NU Online News Service

State regulators and legislators today failed to reach agreement on a model law needed to implement the federal legislation reforming and modernizing regulation of the surplus lines and reinsurance industries.

At the same time, they agreed at the annual meeting of the National Conference of Insurance Legislators (NCOIL) in Austin that they must act to implement the law before a drop-dead date of June 11, 2011, or Congress is likely to step in.

Representatives from NCOIL and the National Association of Insurance Commissioners engaged in a lengthy discussion of the implementation issue at today's meeting.

Members said that, "we have 200 days to act" on an approach "everyone at the state level can support," according to several people who attended the meeting.
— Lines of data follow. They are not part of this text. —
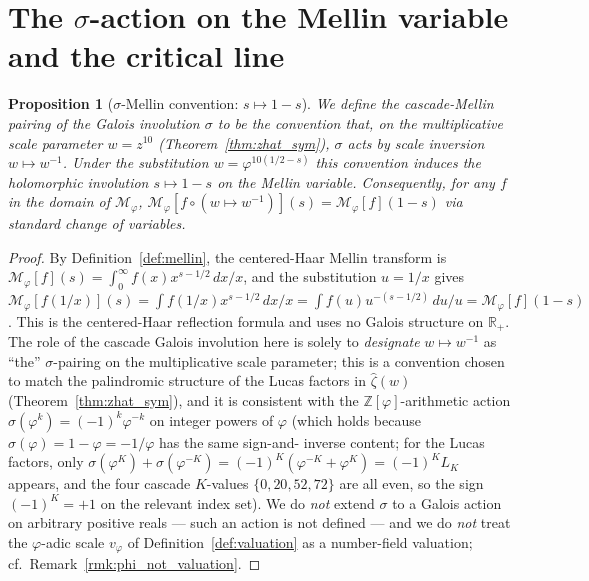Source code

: \documentclass[11pt, a4paper]{amsart}
\newtheorem{proposition}[theorem]{Proposition}
\theoremstyle{definition}
\newcommand{\R}{\mathbb{R}}
\newcommand{\Z}{\mathbb{Z}}
\newcommand{\pphi}{\varphi}
\begin{document}
\section{The $\sigma$-action on the Mellin variable and the critical line}\label{sec:mellinline}

\begin{proposition}[$\sigma$-Mellin convention: $s \mapsto 1-s$]\label{prop:sigmas}
We \emph{define} the cascade-Mellin pairing of the Galois involution
$\sigma$ to be the convention that, on the multiplicative scale
parameter $w = z^{10}$ (Theorem~\ref{thm:zhat_sym}), $\sigma$ acts
by scale inversion $w \mapsto w^{-1}$.  Under the substitution
$w = \varphi^{10(1/2-s)}$ this convention induces the holomorphic
involution $s \mapsto 1-s$ on the Mellin variable.  Consequently,
for any $f$ in the domain of $\mathcal{M}_\pphi$,
$\mathcal{M}_\pphi[f \circ (w \mapsto w^{-1})](s) =
\mathcal{M}_\pphi[f](1-s)$ via standard change of variables.
\end{proposition}

\begin{proof}
By Definition~\ref{def:mellin}, the centered-Haar Mellin
transform is $\mathcal{M}_\pphi[f](s) = \int_0^\infty f(x)
x^{s-1/2}\, dx/x$, and the substitution $u = 1/x$ gives
$\mathcal{M}_\pphi[f(1/x)](s) = \int f(1/x) x^{s-1/2}\, dx/x
= \int f(u) u^{-(s-1/2)}\, du/u = \mathcal{M}_\pphi[f](1-s)$.
This is the centered-Haar reflection formula and uses no Galois
structure on $\R_+$.  The role of the cascade Galois involution
here is solely to \emph{designate} $w \mapsto w^{-1}$ as ``the''
$\sigma$-pairing on the multiplicative scale parameter; this is a
convention chosen to match the palindromic structure of the
Lucas factors in $\widehat\zeta(w)$
(Theorem~\ref{thm:zhat_sym}), and it is consistent with the
$\Z[\pphi]$-arithmetic action $\sigma(\varphi^k) = (-1)^k\varphi^{-k}$
on integer powers of $\varphi$ (which holds because
$\sigma(\varphi) = 1 - \varphi = -1/\varphi$ has the same sign-and-
inverse content; for the Lucas factors, only $\sigma(\varphi^K) +
\sigma(\varphi^{-K}) = (-1)^K(\varphi^{-K} + \varphi^{K}) = (-1)^K L_K$
appears, and the four cascade $K$-values
$\{0,20,52,72\}$ are all even, so the sign $(-1)^K = +1$ on the
relevant index set).
We do \emph{not} extend $\sigma$ to a Galois action on arbitrary
positive reals --- such an action is not defined --- and we do
\emph{not} treat the $\pphi$-adic scale $v_\pphi$ of
Definition~\ref{def:valuation} as a number-field valuation; cf.\
Remark~\ref{rmk:phi_not_valuation}.
\end{proof}
\end{document}
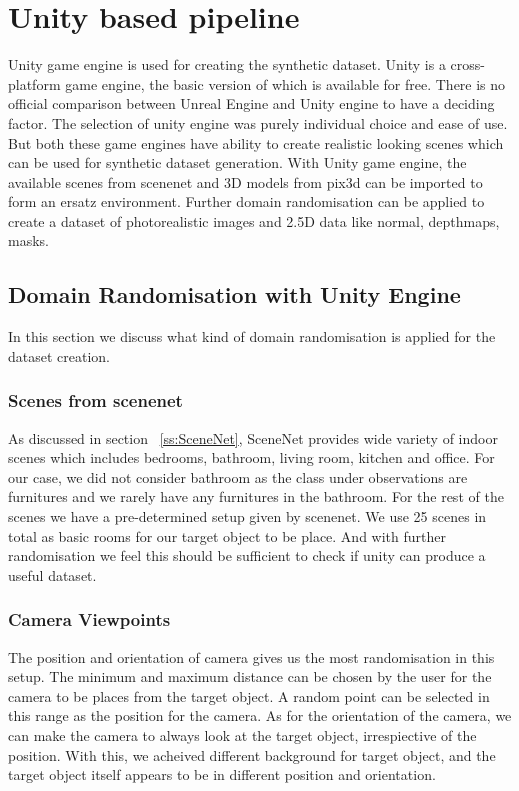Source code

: \section{Unity based pipeline}\label{ss:Unity Pipeline}
Unity game engine is used for creating the synthetic dataset.
Unity is a cross-platform game engine, the basic version of which is available for free.
There is no official comparison between Unreal Engine and Unity engine to have a deciding factor.
The selection of unity engine was purely individual choice and ease of use.
But both these game engines have ability to create realistic looking scenes which can be used for synthetic dataset generation.
With Unity game engine, the available scenes from scenenet and 3D models from pix3d can be imported to form an ersatz environment.
Further domain randomisation can be applied to create a dataset of photorealistic images and 2.5D data like normal, depthmaps, masks.

\subsection{Domain Randomisation with Unity Engine}\label{ss:Domain Randomisation with unity engine}
In this section we discuss what kind of domain randomisation is applied for the dataset creation.
\subsubsection{Scenes from scenenet}
As discussed in section ~\ref{ss:SceneNet}, SceneNet provides wide variety of indoor scenes which includes bedrooms, bathroom, living room, kitchen and office.
For our case, we did not consider bathroom as the class under observations are furnitures and we rarely have any furnitures in the bathroom.
For the rest of the scenes we have a pre-determined setup given by scenenet. We use 25 scenes in total as basic rooms for our target object to be place.
And with further randomisation we feel this should be sufficient to check if unity can produce a useful dataset.

\subsubsection{Camera Viewpoints}
The position and orientation of camera gives us the most randomisation in this setup.
The minimum and maximum distance can be chosen by the user for the camera to be places from the target object.
A random point can be selected in this range as the position for the camera.
As for the orientation of the camera, we can make the camera to always look at the target object, irrespiective of the position.
With this, we acheived different background for target object, and the target object itself appears to be in different position and orientation.

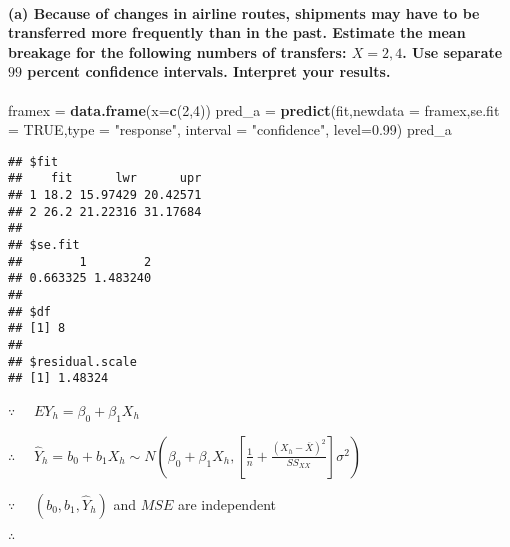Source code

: \documentclass[]{article}
\newenvironment{Shaded}{\begin{snugshade}}{\end{snugshade}}
\newcommand{\KeywordTok}[1]{\textcolor[rgb]{0.13,0.29,0.53}{\textbf{#1}}}
\newcommand{\DataTypeTok}[1]{\textcolor[rgb]{0.13,0.29,0.53}{#1}}
\newcommand{\DecValTok}[1]{\textcolor[rgb]{0.00,0.00,0.81}{#1}}
\newcommand{\FloatTok}[1]{\textcolor[rgb]{0.00,0.00,0.81}{#1}}
\newcommand{\StringTok}[1]{\textcolor[rgb]{0.31,0.60,0.02}{#1}}
\newcommand{\OtherTok}[1]{\textcolor[rgb]{0.56,0.35,0.01}{#1}}
\newcommand{\NormalTok}[1]{#1}
\let\oldparagraph\paragraph
\renewcommand{\paragraph}[1]{\oldparagraph{#1}\mbox{}}
\begin{document}
\paragraph{\texorpdfstring{(a) Because of changes in airline routes,
shipments may have to be transferred more frequently than in the past.
Estimate the mean breakage for the following numbers of transfers:
\(X=2, 4\). Use separate \(99\) percent confidence intervals. Interpret
your
results.}{(a) Because of changes in airline routes, shipments may have to be transferred more frequently than in the past. Estimate the mean breakage for the following numbers of transfers: X=2, 4. Use separate 99 percent confidence intervals. Interpret your results.}}\label{a-because-of-changes-in-airline-routes-shipments-may-have-to-be-transferred-more-frequently-than-in-the-past.-estimate-the-mean-breakage-for-the-following-numbers-of-transfers-x2-4.-use-separate-99-percent-confidence-intervals.-interpret-your-results.}

\begin{Shaded}
\begin{Highlighting}[]
\NormalTok{framex =}\StringTok{ }\KeywordTok{data.frame}\NormalTok{(}\DataTypeTok{x=}\KeywordTok{c}\NormalTok{(}\DecValTok{2}\NormalTok{,}\DecValTok{4}\NormalTok{))}
\NormalTok{pred_a =}\StringTok{ }\KeywordTok{predict}\NormalTok{(fit,}\DataTypeTok{newdata =}\NormalTok{ framex,}\DataTypeTok{se.fit =} \OtherTok{TRUE}\NormalTok{,}\DataTypeTok{type =} \StringTok{"response"}\NormalTok{,}
\DataTypeTok{interval =} \StringTok{"confidence"}\NormalTok{, }\DataTypeTok{level=}\FloatTok{0.99}\NormalTok{)}
\NormalTok{pred_a}
\end{Highlighting}
\end{Shaded}

\begin{verbatim}
## $fit
##    fit      lwr      upr
## 1 18.2 15.97429 20.42571
## 2 26.2 21.22316 31.17684
## 
## $se.fit
##        1        2 
## 0.663325 1.483240 
## 
## $df
## [1] 8
## 
## $residual.scale
## [1] 1.48324
\end{verbatim}

\(\because\quad\) \(EY_h=\beta_0+\beta_1X_h\)

\(\therefore\quad\)
\(\hat{Y}_h=b_0+b_1X_h\sim N\left(\beta_0+\beta_1 X_h,\left[\frac{1}{n}+\frac{(X_h-\overline{X})^2}{SS_{XX}}\right]\sigma^2\right)\)

\(\because\quad\) \((b_0,b_1,\hat{Y}_h)\) and \(MSE\) are independent

\(\therefore\quad\)
\end{document}
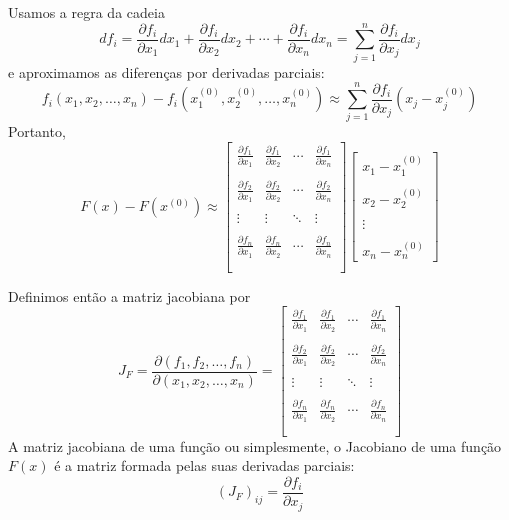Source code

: Usamos a regra da cadeia
$$df_i = \frac{\partial f_i}{\partial x_1} dx_1+\frac{\partial f_i}{\partial x_2} dx_2+\cdots + \frac{\partial f_i}{\partial x_n} dx_n=\sum_{j=1}^n\frac{\partial f_i}{\partial x_j} dx_j$$
e aproximamos as diferenças por derivadas parciais:
$$ f_i(x_1,x_2,\ldots,x_n)-f_i(x_1^{(0)},x_2^{(0)},\ldots,x_n^{(0)})\approx \sum_{j=1}^n \frac{\partial f_i}{\partial x_j}\left(x_j-x_j^{(0)}\right)$$
Portanto,
\begin{equation}\label{eq_approx_newton}F(x)-F(x^{(0)})\approx \left[
\begin{array}{ccccc}
\frac{\partial f_1}{\partial x_1}&\frac{\partial f_1}{\partial x_2}&\cdots&\frac{\partial f_1}{\partial x_n}\\~\\
\frac{\partial f_2}{\partial x_1}&\frac{\partial f_2}{\partial x_2}&\cdots&\frac{\partial f_2}{\partial x_n}\\~\\
\vdots&\vdots&\ddots&\vdots\\~\\
\frac{\partial f_n}{\partial x_1}&\frac{\partial f_n}{\partial x_2}&\cdots&\frac{\partial f_n}{\partial x_n}\\~\\
\end{array}
\right]\left[
\begin{array}{c}
x_1-x_1^{(0)}\\~~\\
x_2-x_2^{(0)}\\~~\\
\vdots\\~~\\
x_n-x_n^{(0)}
\end{array}
\right]
\end{equation}

Definimos então a matriz jacobiana por
$$J_F= \frac{\partial(f_1,f_2,\ldots,f_n)}{\partial(x_1,x_2,\ldots,x_n)}=\left[
\begin{array}{ccccc}
\frac{\partial f_1}{\partial x_1}&\frac{\partial f_1}{\partial x_2}&\cdots&\frac{\partial f_1}{\partial x_n}\\~\\
\frac{\partial f_2}{\partial x_1}&\frac{\partial f_2}{\partial x_2}&\cdots&\frac{\partial f_2}{\partial x_n}\\~\\
\vdots&\vdots&\ddots&\vdots\\~\\
\frac{\partial f_n}{\partial x_1}&\frac{\partial f_n}{\partial x_2}&\cdots&\frac{\partial f_n}{\partial x_n}\\~\\
\end{array}
\right]
$$
A matriz jacobiana de uma função ou simplesmente, o Jacobiano de uma função $F(x)$ é a matriz formada pelas suas derivadas parciais:
$$\left(J_F\right)_{ij}=\frac{\partial f_i}{\partial x_j}$$

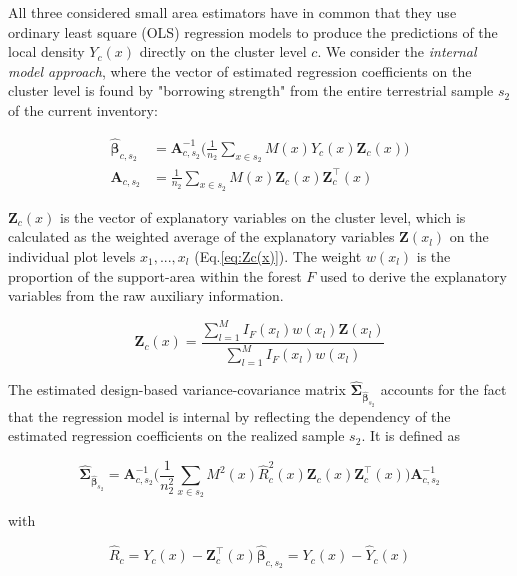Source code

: All three considered small area estimators have in common that they use ordinary least square (OLS) regression models to produce the predictions of the local density $Y_{c}(x)$ directly on the cluster level $c$. We consider the \textit{internal model approach}, where the vector of estimated regression coefficients on the cluster level is found by "borrowing strength" from the entire terrestrial sample $s_2$ of the current inventory:

\begin{subequations}\label{normequ_simple_cluster}
	\begin{align}
\hat{\pmb{\beta}}_{c,s_2} &= \pmb{A}_{c,s_2}^{-1} \Big(\frac{1}{n_2}\sum_{x\in{s_2}}M(x)Y_{c}(x)\pmb{Z}_{c}(x)\Big) \\
\pmb{A}_{c,s_2} &=\frac{1}{n_2}\sum_{x\in{s_2}}M(x)\pmb{Z}_{c}(x)\pmb{Z}_{c}^{\top}(x)
	\end{align}
\end{subequations}

\noindent $\pmb{Z}_{c}(x)$ is the vector of explanatory variables on the cluster level, which is calculated as the weighted average of the explanatory variables $\pmb{Z}(x_l)$ on the individual plot levels $x_1, ..., x_l$ (Eq.\ref{eq:Zc(x)}). The weight $w(x_l)$ is the proportion of the support-area within the forest $F$ used to derive the explanatory variables from the raw auxiliary information.

\begin{equation}\label{eq:Zc(x)}
\pmb{Z}_{c}(x)=\frac{\sum_{l=1}^{M}I_{F}(x_l)w(x_l)\pmb{Z}(x_l)}{\sum_{l=1}^{M}I_{F}(x_l)w(x_l)}
\end{equation}

\noindent The estimated design-based variance-covariance matrix $\hat{\pmb{\Sigma}}_{\hat{\pmb{\beta}}_{s_2}}$ accounts for the fact that the regression model is internal by reflecting the dependency of the estimated regression coefficients on the realized sample $s_2$. It is defined as

\begin{equation}\label{eq:varcovarbeta}
\hat{\pmb{\Sigma}}_{\hat{\pmb{\beta}}_{s_2}}=\pmb{A}_{c,s_2}^{-1}
\Big(\frac{1}{n_2^2}\sum_{x\in{s_2}}M^{2}(x)\hat{R}_{c}^2(x)\pmb{Z}_{c}(x)\pmb{Z}_{c}^{\top}(x)\Big)
\pmb{A}_{c,s_2}^{-1}
\end{equation}

with 

\begin{equation}\label{eq:globresids}
\hat{R}_{c}=Y_{c}(x)-\pmb{Z}_{c}^{\top}(x)\hat{\pmb{\beta}}_{c,s_2} = Y_{c}(x) - \hat{Y}_{c}(x)
\end{equation}

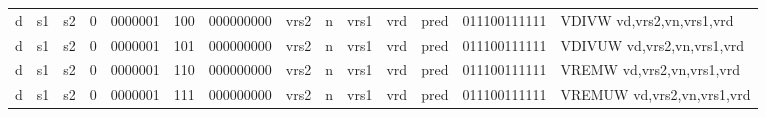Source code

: \begin{landscape}
\begin{table}[p]
\begin{small}
\begin{center}
\begin{tabular}{p{0.08in}@{}p{0.08in}@{}p{0.08in}@{}p{0.08in}@{}p{0.50in}@{}p{0.30in}@{}p{0.08in}@{}p{0.8in}@{}p{0.48in}@{}p{0.32in}@{}p{0.08in}@{}p{0.8in}@{}p{0.8in}@{}p{0.4in}@{}p{0.56in}l}
\multicolumn{1}{|c|}{d} &
\multicolumn{1}{c|}{s1} &
\multicolumn{1}{c|}{s2} &
\multicolumn{1}{c|}{0} &
\multicolumn{1}{c|}{0000001} &
\multicolumn{1}{c|}{100} &
\multicolumn{2}{c|}{000000000} &
\multicolumn{2}{c|}{vrs2} &
\multicolumn{1}{c|}{n} &
\multicolumn{1}{c|}{vrs1} &
\multicolumn{1}{c|}{vrd} &
\multicolumn{1}{c|}{pred} &
\multicolumn{1}{c|}{011100111111} & VDIVW vd,vrs2,vn,vrs1,vrd \\
\cline{1-15}
  

\multicolumn{1}{|c|}{d} &
\multicolumn{1}{c|}{s1} &
\multicolumn{1}{c|}{s2} &
\multicolumn{1}{c|}{0} &
\multicolumn{1}{c|}{0000001} &
\multicolumn{1}{c|}{101} &
\multicolumn{2}{c|}{000000000} &
\multicolumn{2}{c|}{vrs2} &
\multicolumn{1}{c|}{n} &
\multicolumn{1}{c|}{vrs1} &
\multicolumn{1}{c|}{vrd} &
\multicolumn{1}{c|}{pred} &
\multicolumn{1}{c|}{011100111111} & VDIVUW vd,vrs2,vn,vrs1,vrd \\
\cline{1-15}
  

\multicolumn{1}{|c|}{d} &
\multicolumn{1}{c|}{s1} &
\multicolumn{1}{c|}{s2} &
\multicolumn{1}{c|}{0} &
\multicolumn{1}{c|}{0000001} &
\multicolumn{1}{c|}{110} &
\multicolumn{2}{c|}{000000000} &
\multicolumn{2}{c|}{vrs2} &
\multicolumn{1}{c|}{n} &
\multicolumn{1}{c|}{vrs1} &
\multicolumn{1}{c|}{vrd} &
\multicolumn{1}{c|}{pred} &
\multicolumn{1}{c|}{011100111111} & VREMW vd,vrs2,vn,vrs1,vrd \\
\cline{1-15}
  

\multicolumn{1}{|c|}{d} &
\multicolumn{1}{c|}{s1} &
\multicolumn{1}{c|}{s2} &
\multicolumn{1}{c|}{0} &
\multicolumn{1}{c|}{0000001} &
\multicolumn{1}{c|}{111} &
\multicolumn{2}{c|}{000000000} &
\multicolumn{2}{c|}{vrs2} &
\multicolumn{1}{c|}{n} &
\multicolumn{1}{c|}{vrs1} &
\multicolumn{1}{c|}{vrd} &
\multicolumn{1}{c|}{pred} &
\multicolumn{1}{c|}{011100111111} & VREMUW vd,vrs2,vn,vrs1,vrd \\
\cline{1-15}
  

\end{tabular}
\end{center}
\end{small}

\label{instr-table}
\end{table}
\end{landscape}
\restoregeometry
  

\newpage

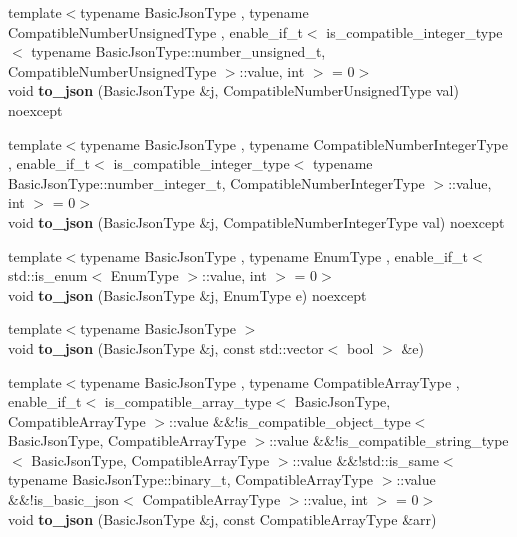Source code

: \begin{DoxyCompactItemize}
{\footnotesize template$<$typename Basic\+Json\+Type , typename Compatible\+Number\+Unsigned\+Type , enable\+\_\+if\+\_\+t$<$ is\+\_\+compatible\+\_\+integer\+\_\+type$<$ typename Basic\+Json\+Type\+::number\+\_\+unsigned\+\_\+t, Compatible\+Number\+Unsigned\+Type $>$\+::value, int $>$  = 0$>$ }\\void {\bfseries to\+\_\+json} (Basic\+Json\+Type \&j, Compatible\+Number\+Unsigned\+Type val) noexcept
\item 
\mbox{\label{namespacenlohmann_1_1detail_a91fe576be579c8c2fdd14610605c6dd2}} 
{\footnotesize template$<$typename Basic\+Json\+Type , typename Compatible\+Number\+Integer\+Type , enable\+\_\+if\+\_\+t$<$ is\+\_\+compatible\+\_\+integer\+\_\+type$<$ typename Basic\+Json\+Type\+::number\+\_\+integer\+\_\+t, Compatible\+Number\+Integer\+Type $>$\+::value, int $>$  = 0$>$ }\\void {\bfseries to\+\_\+json} (Basic\+Json\+Type \&j, Compatible\+Number\+Integer\+Type val) noexcept
\item 
\mbox{\label{namespacenlohmann_1_1detail_a0c8b159dba71981d6c555d284cf6e2bf}} 
{\footnotesize template$<$typename Basic\+Json\+Type , typename Enum\+Type , enable\+\_\+if\+\_\+t$<$ std\+::is\+\_\+enum$<$ Enum\+Type $>$\+::value, int $>$  = 0$>$ }\\void {\bfseries to\+\_\+json} (Basic\+Json\+Type \&j, Enum\+Type e) noexcept
\item 
\mbox{\label{namespacenlohmann_1_1detail_aeca6fb5fede5ed1e12a4420d98a5692b}} 
{\footnotesize template$<$typename Basic\+Json\+Type $>$ }\\void {\bfseries to\+\_\+json} (Basic\+Json\+Type \&j, const std\+::vector$<$ bool $>$ \&e)
\item 
\mbox{\label{namespacenlohmann_1_1detail_a3afebc132c5ff83f9cd160e52030fdfd}} 
{\footnotesize template$<$typename Basic\+Json\+Type , typename Compatible\+Array\+Type , enable\+\_\+if\+\_\+t$<$ is\+\_\+compatible\+\_\+array\+\_\+type$<$ Basic\+Json\+Type, Compatible\+Array\+Type $>$\+::value \&\&!is\+\_\+compatible\+\_\+object\+\_\+type$<$ Basic\+Json\+Type, Compatible\+Array\+Type $>$\+::value \&\&!is\+\_\+compatible\+\_\+string\+\_\+type$<$ Basic\+Json\+Type, Compatible\+Array\+Type $>$\+::value \&\&!std\+::is\+\_\+same$<$ typename Basic\+Json\+Type\+::binary\+\_\+t, Compatible\+Array\+Type $>$\+::value \&\&!is\+\_\+basic\+\_\+json$<$ Compatible\+Array\+Type $>$\+::value, int $>$  = 0$>$ }\\void {\bfseries to\+\_\+json} (Basic\+Json\+Type \&j, const Compatible\+Array\+Type \&arr)

\end{DoxyCompactItemize}
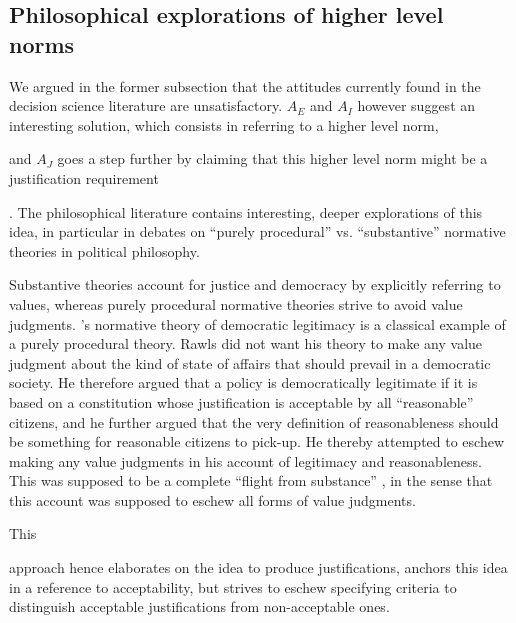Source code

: \documentclass[preprint, french, english, 11pt, authoryear]{elsarticle}%
\begin{document}
\subsection{Philosophical explorations of higher level norms}
\label{sec:higher}
We argued in the former subsection that the attitudes currently found in the decision science literature are unsatisfactory. 
$A_E$ and $A_I$ however suggest an interesting solution, which consists in referring to a higher level norm, \begin{changebar}and $A_J$ goes a step further by claiming that this higher level norm might be a justification requirement\end{changebar}.
The philosophical literature contains interesting, deeper explorations of this idea, in particular in debates on “purely procedural” vs. “substantive” normative theories in political philosophy.

Substantive theories account for justice and democracy by explicitly referring to values, whereas purely procedural normative theories strive to avoid value judgments. 
\cite{rawls_political_2005}’s normative theory of democratic legitimacy is a classical example of a purely procedural theory. 
Rawls did not want his theory to make any value judgment about the kind of state of affairs that should prevail in a democratic society. 
He therefore argued that a policy is democratically legitimate if it is based on a constitution whose justification is acceptable by all  “reasonable” citizens, and he further argued that the very definition of reasonableness should be something for reasonable citizens to pick-up. 
He thereby attempted to eschew making any value judgments in his account of legitimacy and reasonableness. 
This was supposed to be a complete ``flight from substance'' \citep{estlund_democratic_2009}, in the sense that this account was supposed to eschew all forms of value judgments.

This \begin{changebar}approach hence elaborates on the idea to produce justifications, anchors this idea in a reference to acceptability, but strives to eschew specifying criteria to distinguish acceptable justifications from non-acceptable ones.\end{changebar}
\end{document}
At the summit, NCOIL and NAIC members agreed that the "worst of all possible worlds" would be that some states adopt NCOIL's Surplus Lines Insurance Multi-State Compliance Compact (SLIMPACT) proposal and other states adopt the NAIC's Nonadmitted Insurance Multi-State Agreement (NIMA) proposal.

If that is what happens, the officials said, "Congress is likely to step in."

According to Nicole Allen senior vice president, strategic resources, for the Council of Insurance Agents and Brokers, the NCOIL proposal addresses the issues associated with the collection and allocation of surplus lines taxes.

It "also promotes the development and adoption of uniform surplus lines regulatory standards in compacting states, including [insurer] eligibility standards," she said.

By contrast, the NAIC proposal is running into unanimous opposition from the industry.

In a letter sent to the NAIC last Monday, six trade groups contend that the NAIC proposal "continues, by contract," the burdensome system that Congress sought to eliminate through the new law.

The law that the competing proposals seek to implement is the Nonadmitted and Reinsurance Reform Act, which was incorporated into the Dodd-Frank financial services reform legislation. States are required to act to implement the law by June 2011.